What you will do –
Each line of the records below that includes "function" adds one to the count; state the final count by itself.
───── Data for processing ─────
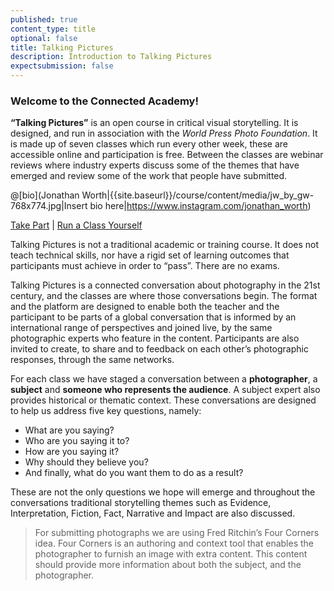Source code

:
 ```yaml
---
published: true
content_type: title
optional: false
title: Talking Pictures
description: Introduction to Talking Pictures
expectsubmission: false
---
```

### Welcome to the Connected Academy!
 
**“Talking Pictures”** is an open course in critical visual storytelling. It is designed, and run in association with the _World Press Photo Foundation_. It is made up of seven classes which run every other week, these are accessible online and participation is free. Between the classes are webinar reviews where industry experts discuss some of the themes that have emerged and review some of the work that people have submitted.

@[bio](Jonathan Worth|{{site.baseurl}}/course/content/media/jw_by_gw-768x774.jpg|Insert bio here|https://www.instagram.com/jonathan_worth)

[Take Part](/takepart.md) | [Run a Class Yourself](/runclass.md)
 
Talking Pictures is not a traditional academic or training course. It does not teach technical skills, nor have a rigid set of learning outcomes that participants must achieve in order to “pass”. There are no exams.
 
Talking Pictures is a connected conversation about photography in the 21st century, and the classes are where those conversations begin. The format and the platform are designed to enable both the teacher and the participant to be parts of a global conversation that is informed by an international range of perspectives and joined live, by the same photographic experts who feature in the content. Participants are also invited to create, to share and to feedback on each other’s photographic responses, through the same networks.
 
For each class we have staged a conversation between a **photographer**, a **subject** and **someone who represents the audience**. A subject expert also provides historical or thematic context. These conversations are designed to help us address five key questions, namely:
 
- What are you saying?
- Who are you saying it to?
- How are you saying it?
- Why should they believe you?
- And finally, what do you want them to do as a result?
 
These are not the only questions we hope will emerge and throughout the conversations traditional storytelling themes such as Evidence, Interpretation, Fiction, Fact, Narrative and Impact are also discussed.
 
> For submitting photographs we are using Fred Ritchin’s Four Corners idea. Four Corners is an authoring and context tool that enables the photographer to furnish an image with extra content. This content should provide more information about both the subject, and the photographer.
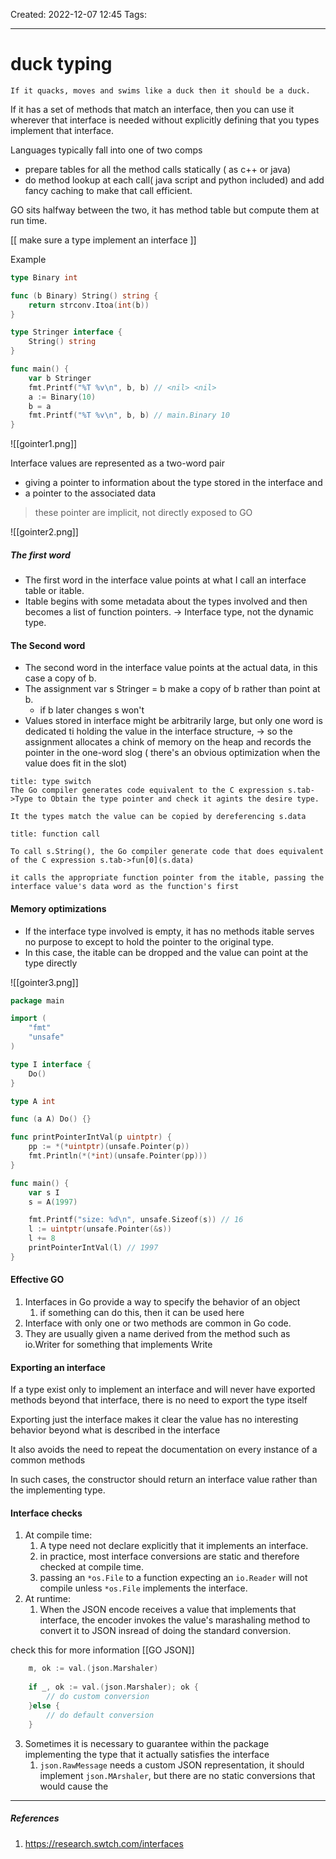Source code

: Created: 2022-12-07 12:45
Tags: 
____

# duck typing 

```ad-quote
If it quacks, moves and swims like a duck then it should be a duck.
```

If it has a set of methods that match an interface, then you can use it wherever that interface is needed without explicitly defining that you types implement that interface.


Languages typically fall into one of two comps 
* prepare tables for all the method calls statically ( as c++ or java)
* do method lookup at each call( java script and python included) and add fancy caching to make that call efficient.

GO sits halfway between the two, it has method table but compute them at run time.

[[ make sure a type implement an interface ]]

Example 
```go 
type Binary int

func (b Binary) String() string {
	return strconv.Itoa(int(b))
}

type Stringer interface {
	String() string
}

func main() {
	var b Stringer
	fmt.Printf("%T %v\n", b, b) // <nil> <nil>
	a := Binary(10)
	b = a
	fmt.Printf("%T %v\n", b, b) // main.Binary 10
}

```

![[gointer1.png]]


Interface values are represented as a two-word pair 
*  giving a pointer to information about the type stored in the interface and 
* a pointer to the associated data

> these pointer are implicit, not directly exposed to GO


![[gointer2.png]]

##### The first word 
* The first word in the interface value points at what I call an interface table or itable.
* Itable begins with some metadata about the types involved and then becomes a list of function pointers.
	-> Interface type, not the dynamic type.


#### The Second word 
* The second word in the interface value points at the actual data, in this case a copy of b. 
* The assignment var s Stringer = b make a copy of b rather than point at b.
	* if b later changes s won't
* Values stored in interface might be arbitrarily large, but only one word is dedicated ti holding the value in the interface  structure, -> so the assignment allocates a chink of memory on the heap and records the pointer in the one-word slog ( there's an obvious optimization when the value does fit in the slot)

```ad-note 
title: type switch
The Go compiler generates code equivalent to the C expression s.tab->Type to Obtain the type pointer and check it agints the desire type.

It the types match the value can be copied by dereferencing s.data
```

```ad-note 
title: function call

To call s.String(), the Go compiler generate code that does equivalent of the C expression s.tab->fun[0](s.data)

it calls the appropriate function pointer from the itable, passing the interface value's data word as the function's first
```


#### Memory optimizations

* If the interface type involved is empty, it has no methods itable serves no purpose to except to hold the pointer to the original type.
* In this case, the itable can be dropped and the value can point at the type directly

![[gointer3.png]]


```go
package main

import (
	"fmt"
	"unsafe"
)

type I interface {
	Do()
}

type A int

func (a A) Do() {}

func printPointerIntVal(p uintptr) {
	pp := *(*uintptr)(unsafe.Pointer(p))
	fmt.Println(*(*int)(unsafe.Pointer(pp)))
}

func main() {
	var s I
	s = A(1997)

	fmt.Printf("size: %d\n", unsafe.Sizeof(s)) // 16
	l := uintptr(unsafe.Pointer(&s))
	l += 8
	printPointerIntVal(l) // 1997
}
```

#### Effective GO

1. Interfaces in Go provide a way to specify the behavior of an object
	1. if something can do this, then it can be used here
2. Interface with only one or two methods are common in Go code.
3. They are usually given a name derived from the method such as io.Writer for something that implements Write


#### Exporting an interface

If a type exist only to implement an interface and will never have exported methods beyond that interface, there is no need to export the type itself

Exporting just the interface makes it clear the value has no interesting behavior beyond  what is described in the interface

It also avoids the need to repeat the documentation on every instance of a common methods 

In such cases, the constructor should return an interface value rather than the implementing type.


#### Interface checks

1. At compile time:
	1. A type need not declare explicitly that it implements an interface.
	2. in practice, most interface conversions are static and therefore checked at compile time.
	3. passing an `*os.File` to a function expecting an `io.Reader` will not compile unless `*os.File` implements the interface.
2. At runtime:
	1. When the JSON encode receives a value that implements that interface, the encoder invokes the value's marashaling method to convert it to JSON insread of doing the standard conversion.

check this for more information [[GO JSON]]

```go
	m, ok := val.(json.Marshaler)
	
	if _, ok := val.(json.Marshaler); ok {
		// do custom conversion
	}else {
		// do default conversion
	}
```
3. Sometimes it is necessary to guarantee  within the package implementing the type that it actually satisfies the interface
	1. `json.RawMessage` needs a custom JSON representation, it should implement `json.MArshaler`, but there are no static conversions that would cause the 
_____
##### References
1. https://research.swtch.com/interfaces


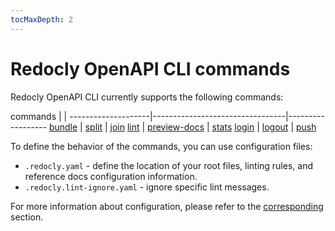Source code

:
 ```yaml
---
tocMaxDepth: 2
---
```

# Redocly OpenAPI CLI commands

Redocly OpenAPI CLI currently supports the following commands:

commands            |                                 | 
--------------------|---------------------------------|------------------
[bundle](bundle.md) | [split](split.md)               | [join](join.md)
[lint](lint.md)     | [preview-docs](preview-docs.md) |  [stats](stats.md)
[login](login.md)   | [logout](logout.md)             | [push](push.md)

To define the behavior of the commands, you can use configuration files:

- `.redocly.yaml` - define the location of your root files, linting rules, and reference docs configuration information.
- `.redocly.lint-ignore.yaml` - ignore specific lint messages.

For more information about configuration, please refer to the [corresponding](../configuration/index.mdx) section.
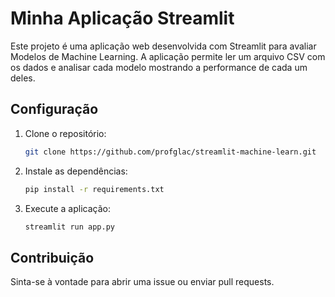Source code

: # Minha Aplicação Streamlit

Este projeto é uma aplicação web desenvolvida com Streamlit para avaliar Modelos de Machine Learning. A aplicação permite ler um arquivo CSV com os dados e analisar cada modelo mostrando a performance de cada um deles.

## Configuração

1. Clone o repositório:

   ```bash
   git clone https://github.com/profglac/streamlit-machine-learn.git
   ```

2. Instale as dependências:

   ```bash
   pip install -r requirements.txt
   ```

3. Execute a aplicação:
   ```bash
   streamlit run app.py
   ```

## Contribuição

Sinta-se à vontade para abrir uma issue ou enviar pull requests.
─────
Result of the exercise –
4